Tolkunov D, Zawadzki KA, Singer C, Elfving N, Morozov AV, Broach JR - Mol. Biol. Cell (2011)

Bottom Line: In snf2 mutants, excess promoter nucleosomes correlate with reduced gene expression.Cells lacking SNF2 or ASF1 still accomplish the changes in promoter nucleosome structure associated with large-scale transcriptional reprogramming.However, chromatin reorganization in the mutants is reduced in extent compared to wild-type cells, even though transcriptional changes proceed normally.

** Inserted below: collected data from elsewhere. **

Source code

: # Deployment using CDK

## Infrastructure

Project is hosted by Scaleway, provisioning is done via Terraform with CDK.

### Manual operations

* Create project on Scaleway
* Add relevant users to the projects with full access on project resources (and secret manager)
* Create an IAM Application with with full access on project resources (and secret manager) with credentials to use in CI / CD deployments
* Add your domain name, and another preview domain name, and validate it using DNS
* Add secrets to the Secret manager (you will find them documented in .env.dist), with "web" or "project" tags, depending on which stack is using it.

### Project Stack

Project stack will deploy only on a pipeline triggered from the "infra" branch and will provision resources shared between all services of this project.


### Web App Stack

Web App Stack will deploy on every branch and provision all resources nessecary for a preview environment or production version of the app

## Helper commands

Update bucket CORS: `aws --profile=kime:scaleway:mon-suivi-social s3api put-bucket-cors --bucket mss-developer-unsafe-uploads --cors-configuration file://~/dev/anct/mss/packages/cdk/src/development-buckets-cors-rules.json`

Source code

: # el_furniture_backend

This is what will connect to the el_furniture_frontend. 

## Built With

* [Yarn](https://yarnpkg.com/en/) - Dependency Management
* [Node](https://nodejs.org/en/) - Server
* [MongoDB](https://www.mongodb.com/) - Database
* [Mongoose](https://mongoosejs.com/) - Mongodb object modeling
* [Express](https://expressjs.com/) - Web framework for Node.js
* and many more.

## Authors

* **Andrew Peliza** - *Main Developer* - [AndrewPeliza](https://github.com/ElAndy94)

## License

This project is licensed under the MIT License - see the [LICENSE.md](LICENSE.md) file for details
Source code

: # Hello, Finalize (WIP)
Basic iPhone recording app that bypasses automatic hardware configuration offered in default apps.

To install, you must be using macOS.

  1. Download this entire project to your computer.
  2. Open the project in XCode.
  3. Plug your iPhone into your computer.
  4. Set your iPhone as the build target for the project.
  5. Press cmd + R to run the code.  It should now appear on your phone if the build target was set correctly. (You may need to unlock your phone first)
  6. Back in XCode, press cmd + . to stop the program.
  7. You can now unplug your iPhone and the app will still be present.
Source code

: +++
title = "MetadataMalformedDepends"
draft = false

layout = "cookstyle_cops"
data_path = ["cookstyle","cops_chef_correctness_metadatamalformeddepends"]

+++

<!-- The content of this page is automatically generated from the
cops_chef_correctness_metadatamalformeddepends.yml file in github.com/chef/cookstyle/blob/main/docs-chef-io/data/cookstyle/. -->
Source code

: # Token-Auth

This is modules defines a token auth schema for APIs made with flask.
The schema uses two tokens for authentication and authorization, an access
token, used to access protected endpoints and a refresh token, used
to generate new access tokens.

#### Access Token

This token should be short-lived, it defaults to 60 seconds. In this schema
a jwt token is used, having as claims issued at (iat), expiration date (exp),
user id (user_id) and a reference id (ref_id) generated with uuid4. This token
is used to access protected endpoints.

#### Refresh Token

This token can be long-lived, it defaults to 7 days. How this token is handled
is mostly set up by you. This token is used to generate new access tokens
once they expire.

View Article: PubMed Central - PubMed

Affiliation: Department of Physics and Astronomy and BioMaPS Institute for Quantitative Biology, Rutgers University, Piscataway, NJ 08854, USA.

ABSTRACT
Most promoters in yeast contain a nucleosome-depleted region (NDR), but the mechanisms by which NDRs are established and maintained in vivo are currently unclear. We have examined how genome-wide nucleosome placement is altered in the absence of two distinct types of nucleosome remodeling activity. In mutants of both SNF2, which encodes the ATPase component of the Swi/Snf remodeling complex, and ASF1, which encodes a histone chaperone, distinct sets of gene promoters carry excess nucleosomes in their NDRs relative to wild-type. In snf2 mutants, excess promoter nucleosomes correlate with reduced gene expression. In both mutants, the excess nucleosomes occupy DNA sequences that are energetically less favorable for nucleosome formation, indicating that intrinsic histone-DNA interactions are not sufficient for nucleosome positioning in vivo, and that Snf2 and Asf1 promote thermodynamic equilibration of nucleosomal arrays. Cells lacking SNF2 or ASF1 still accomplish the changes in promoter nucleosome structure associated with large-scale transcriptional reprogramming. However, chromatin reorganization in the mutants is reduced in extent compared to wild-type cells, even though transcriptional changes proceed normally. In summary, active remodeling is required for distributing nucleosomes to energetically favorable positions in vivo and for reorganizing chromatin in response to changes in transcriptional activity.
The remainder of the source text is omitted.